以前は、明治大学駿河台校舎の向かいにありましたが、現在は主婦の友社ビルの隣にあります。新しい瀟洒な図書館の前で、開館時間を待つ間、神田川岸のまばゆいばかりの新緑が目に飛び込んできて、清々しい気持ちになりました。
落ち着いた閲覧室で、塙検校の元暦校本にかける思いを生き生きと伝える文書を、じっくりと閲覧するという、豊かな時を過ごさせていただきました。
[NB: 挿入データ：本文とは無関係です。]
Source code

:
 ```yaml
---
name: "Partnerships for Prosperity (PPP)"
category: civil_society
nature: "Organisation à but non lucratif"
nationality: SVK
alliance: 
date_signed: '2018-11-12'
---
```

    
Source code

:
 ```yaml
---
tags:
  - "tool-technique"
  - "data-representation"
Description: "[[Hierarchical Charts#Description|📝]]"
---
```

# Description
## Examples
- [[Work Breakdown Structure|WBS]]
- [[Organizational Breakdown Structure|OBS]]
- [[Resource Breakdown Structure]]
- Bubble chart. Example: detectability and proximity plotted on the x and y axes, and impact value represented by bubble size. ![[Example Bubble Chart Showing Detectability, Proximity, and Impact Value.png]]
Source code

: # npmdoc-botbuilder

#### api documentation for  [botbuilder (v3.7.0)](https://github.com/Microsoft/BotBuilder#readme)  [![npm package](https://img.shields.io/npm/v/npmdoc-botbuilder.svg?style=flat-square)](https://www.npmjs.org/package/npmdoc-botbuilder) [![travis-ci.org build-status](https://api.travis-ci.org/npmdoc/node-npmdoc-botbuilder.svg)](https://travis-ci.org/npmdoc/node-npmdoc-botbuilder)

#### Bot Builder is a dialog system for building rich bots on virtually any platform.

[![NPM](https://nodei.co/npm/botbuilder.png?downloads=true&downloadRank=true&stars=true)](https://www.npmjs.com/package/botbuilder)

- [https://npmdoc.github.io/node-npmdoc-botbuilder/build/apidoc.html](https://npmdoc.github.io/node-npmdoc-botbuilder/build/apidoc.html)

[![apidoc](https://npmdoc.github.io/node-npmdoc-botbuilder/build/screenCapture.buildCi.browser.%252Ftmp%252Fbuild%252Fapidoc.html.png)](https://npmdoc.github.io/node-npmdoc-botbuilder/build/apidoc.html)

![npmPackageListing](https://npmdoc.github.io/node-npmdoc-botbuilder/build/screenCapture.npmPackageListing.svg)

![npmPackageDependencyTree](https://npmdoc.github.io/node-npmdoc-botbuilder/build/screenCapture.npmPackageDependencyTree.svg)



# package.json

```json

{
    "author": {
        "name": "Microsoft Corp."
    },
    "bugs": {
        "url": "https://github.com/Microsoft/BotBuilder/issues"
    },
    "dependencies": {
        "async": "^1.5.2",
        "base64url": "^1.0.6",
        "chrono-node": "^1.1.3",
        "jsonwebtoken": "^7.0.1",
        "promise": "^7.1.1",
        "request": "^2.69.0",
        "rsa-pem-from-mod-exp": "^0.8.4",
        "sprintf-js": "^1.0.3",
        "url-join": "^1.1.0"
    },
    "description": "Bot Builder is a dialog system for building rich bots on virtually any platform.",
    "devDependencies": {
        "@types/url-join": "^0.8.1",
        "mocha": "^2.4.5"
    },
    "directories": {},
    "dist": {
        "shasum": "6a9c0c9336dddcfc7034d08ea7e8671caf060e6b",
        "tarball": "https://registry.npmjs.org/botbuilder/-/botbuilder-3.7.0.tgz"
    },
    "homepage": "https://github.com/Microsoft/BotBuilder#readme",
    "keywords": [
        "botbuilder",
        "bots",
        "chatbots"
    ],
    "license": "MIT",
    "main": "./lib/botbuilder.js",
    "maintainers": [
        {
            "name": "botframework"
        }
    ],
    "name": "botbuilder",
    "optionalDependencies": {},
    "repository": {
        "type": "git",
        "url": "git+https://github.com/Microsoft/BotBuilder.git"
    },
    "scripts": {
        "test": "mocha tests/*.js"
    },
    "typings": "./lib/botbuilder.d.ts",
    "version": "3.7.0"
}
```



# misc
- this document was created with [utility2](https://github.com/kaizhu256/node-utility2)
お茶の水図書館の所蔵する「竹柏園本」には、詳しい調査・研究が必要な古典籍・古文書・資料がまだまだたくさんあります。多くの人々とともに、「竹柏園本」の調査・研究を通じて、新しい研究テーマを発見していきたいと思っています。
[佐佐木信綱についての基本文献]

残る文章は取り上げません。